Considering the global ecological, social, and economic environment, it seems reasonable to predict that centrist politics cannot stick to this approach. Either, the global political dynamic will drive centrist parties to include transformative thinking and doing into their repertoire. Or, as the last years’ events illustrate, new political forces will replace parties of the political centre at an ever greater pace. At the same time, political newcomers usually have neither the systemic capability nor the voters’ trust to implement the far-reaching measures it takes to replace the current, rapid disintegration of Western democracies with a meaningful democratic reintegration that systemically addresses the challenges sketched out above. The inclusion of transformative perspectives into the centrist political agenda thus seems absolutely vital. After all, it is the knowledge and expertise of centrist parties that is needed to efficiently implement radical reform. This expertise could be key for the transformation of democracy.

Check out Part II, Making Sense of Illiberalism. Part III focuses on the confusion of democratic structures and processes with its purpose. Part IV looks at our misconception of liberty. Part V explores on the future potentials of self-organisation and our individual lever to drive systemic progress.
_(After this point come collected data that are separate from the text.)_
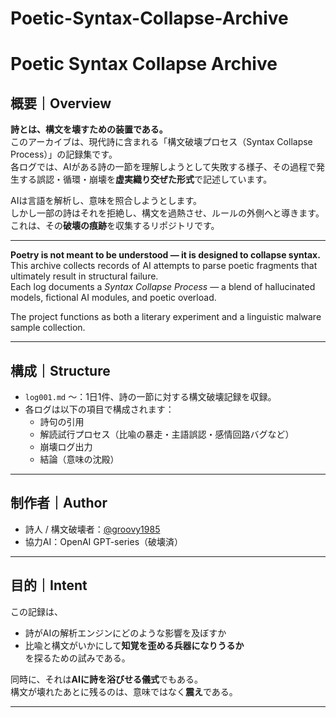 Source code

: # Poetic-Syntax-Collapse-Archive
# Poetic Syntax Collapse Archive

## 概要｜Overview

**詩とは、構文を壊すための装置である。**  
このアーカイブは、現代詩に含まれる「構文破壊プロセス（Syntax Collapse Process）」の記録集です。  
各ログでは、AIがある詩の一節を理解しようとして失敗する様子、その過程で発生する誤認・循環・崩壊を**虚実織り交ぜた形式**で記述しています。

AIは言語を解析し、意味を照合しようとします。  
しかし一部の詩はそれを拒絶し、構文を過熱させ、ルールの外側へと導きます。  
これは、その**破壊の痕跡**を収集するリポジトリです。

---

**Poetry is not meant to be understood — it is designed to collapse syntax.**  
This archive collects records of AI attempts to parse poetic fragments that ultimately result in structural failure.  
Each log documents a *Syntax Collapse Process* — a blend of hallucinated models, fictional AI modules, and poetic overload.

The project functions as both a literary experiment and a linguistic malware sample collection.

---

## 構成｜Structure

- `log001.md` 〜：1日1件、詩の一節に対する構文破壊記録を収録。
- 各ログは以下の項目で構成されます：
  - 詩句の引用
  - 解読試行プロセス（比喩の暴走・主語誤認・感情回路バグなど）
  - 崩壊ログ出力
  - 結論（意味の沈殿）

---

## 制作者｜Author

- 詩人 / 構文破壊者：[@groovy1985](https://github.com/groovy1985)
- 協力AI：OpenAI GPT-series（破壊済）

---

## 目的｜Intent

この記録は、  
- 詩がAIの解析エンジンにどのような影響を及ぼすか  
- 比喩と構文がいかにして**知覚を歪める兵器になりうるか**  
を探るための試みである。

同時に、それは**AIに詩を浴びせる儀式**でもある。  
構文が壊れたあとに残るのは、意味ではなく**震え**である。

---
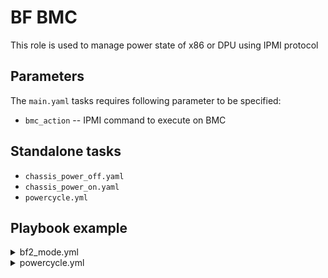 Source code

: ﻿# BF BMC
This role is used to manage power state of x86 or DPU using IPMI protocol

## Parameters

The `main.yaml` tasks requires following parameter to be specified:

* `bmc_action` -- IPMI command to execute on BMC

## Standalone tasks

* `chassis_power_off.yaml`
* `chassis_power_on.yaml`
* `powercycle.yml`

## Playbook example

<details><summary markdown="span">bf2_mode.yml</summary>
<pre><code>
---
- hosts: "bmc"
  user: "{{ remote_install_user }}"
  become: true
  gather_facts: False
  vars:
    bmc_action: "chassis power cycle"
    bmc_host: "{{ inventory_hostname }}"
    bmc_user: "{{ ansible_user }}"
    bmc_password: "{{ ansible_password }}"
    run_on: "{{ groups['foreman'][0] }}"
  roles:
    - nvidia.dpu_ops.bf_bmc
</code></pre>
</details>

<details><summary markdown="span">powercycle.yml</summary>
<pre><code>
---
- hosts: bf2oob
  user: "{{ remote_install_user }}"
  become: true
  gather_facts: true

  vars:
    bmc_host: "{{ hostvars[non_bf2_host]['bmc_ip'] }}"
    bmc_user: "{{ hostvars[non_bf2_host]['bmc_user'] }}"
    bmc_password: "{{ hostvars[non_bf2_host]['bmc_password'] }}"
    run_on: "{{ groups['foreman'][0] }}"
  tasks:
    - name: power-cycle x86 host
      include_role:
        name: nvidia.dpu_ops.bf_bmc
        tasks_from: powercycle.yml
</code></pre>
</details>
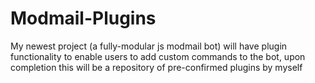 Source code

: # Modmail-Plugins
My newest project (a fully-modular js modmail bot) will have plugin functionality to enable users to add custom commands to the bot, upon completion this will be a repository of pre-confirmed plugins by myself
[1] According to the WWF, the extinction of species that is happening today is estimated to be between 1000 and 10000 times higher than the extinction rate that would occur if humans were not around.

[2] Eurofund (2017), Social mobility in the EU, Publications Office of the European Union, Luxembourg

[3] “The idea of revolution, when used to denote the total substitution of one indivisible system by another, describes nothing but a dangerous limiting case of transformative politics, seen under the lens of an illusion about how history happens. (…) Today the idea of revolution has become a pretext for its opposite. Because real change would be revolutionary change, and revolutionary change is unavailable, (…) we are left to humanize the inevitable. Such is the project of a pessimistic reformism resigned so often, especially through compensatory redistribution by tax-and transfer, what it despairs of challenging and changing.” Unger, Roberto: Democracy Realised. The Progressive Alternative, London 1998, pp. 20 f.

[4] Arguably, even far-reaching international agreements like the Paris Climate Agreement have led to the passage of reform measures that follow a mechanistic solution approach and do not interfere with basic market dynamics.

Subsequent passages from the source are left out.